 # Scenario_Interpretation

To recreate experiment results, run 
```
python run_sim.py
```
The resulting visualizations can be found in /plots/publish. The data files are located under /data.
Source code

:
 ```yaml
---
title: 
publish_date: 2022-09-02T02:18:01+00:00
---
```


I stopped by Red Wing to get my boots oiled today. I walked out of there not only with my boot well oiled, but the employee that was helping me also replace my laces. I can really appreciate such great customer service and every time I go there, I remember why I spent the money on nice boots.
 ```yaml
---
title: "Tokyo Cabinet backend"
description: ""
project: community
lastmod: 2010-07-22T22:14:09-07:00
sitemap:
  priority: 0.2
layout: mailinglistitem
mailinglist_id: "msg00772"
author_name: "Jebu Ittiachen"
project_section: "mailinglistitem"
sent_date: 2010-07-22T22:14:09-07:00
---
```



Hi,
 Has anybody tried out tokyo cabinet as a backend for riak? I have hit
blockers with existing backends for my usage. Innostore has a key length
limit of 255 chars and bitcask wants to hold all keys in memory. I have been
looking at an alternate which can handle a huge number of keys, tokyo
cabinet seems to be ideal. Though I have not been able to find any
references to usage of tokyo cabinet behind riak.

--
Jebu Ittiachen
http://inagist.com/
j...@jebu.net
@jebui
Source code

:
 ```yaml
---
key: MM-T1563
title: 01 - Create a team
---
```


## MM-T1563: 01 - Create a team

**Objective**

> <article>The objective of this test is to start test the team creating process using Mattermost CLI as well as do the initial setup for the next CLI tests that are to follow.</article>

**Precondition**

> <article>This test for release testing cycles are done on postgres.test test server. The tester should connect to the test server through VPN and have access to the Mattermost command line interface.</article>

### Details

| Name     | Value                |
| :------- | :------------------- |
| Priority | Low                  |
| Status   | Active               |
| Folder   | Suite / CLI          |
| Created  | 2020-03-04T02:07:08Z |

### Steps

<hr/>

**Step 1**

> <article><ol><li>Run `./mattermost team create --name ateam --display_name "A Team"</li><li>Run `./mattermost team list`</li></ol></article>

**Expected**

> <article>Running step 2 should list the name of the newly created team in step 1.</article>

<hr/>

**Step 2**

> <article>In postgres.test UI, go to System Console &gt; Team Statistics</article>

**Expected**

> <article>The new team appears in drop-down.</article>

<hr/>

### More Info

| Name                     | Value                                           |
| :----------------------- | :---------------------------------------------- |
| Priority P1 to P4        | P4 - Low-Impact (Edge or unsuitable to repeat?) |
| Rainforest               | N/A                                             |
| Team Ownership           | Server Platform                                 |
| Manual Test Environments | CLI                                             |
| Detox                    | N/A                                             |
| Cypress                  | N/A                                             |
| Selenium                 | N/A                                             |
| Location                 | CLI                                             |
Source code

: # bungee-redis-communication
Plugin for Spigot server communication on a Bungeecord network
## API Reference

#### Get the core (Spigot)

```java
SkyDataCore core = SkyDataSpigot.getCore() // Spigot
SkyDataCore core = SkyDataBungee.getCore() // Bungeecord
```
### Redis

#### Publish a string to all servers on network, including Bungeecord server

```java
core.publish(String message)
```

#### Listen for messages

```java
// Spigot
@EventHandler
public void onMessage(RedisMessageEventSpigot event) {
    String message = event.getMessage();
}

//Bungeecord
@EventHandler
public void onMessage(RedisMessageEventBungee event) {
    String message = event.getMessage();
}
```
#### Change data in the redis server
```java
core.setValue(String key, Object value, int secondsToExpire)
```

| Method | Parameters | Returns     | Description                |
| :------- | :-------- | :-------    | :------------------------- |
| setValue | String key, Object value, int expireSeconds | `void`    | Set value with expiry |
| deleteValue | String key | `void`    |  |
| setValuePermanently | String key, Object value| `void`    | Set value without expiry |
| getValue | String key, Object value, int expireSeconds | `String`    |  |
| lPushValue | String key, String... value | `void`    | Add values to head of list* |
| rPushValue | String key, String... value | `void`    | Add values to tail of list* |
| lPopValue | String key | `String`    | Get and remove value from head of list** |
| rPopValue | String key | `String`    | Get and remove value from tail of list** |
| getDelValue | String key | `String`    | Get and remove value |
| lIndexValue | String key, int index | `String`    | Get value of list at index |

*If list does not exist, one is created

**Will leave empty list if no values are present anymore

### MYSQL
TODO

*Task instructions:* What is needed is the number of lines in the entries that contain the word "onMessage", written alone.

*Your response:* 2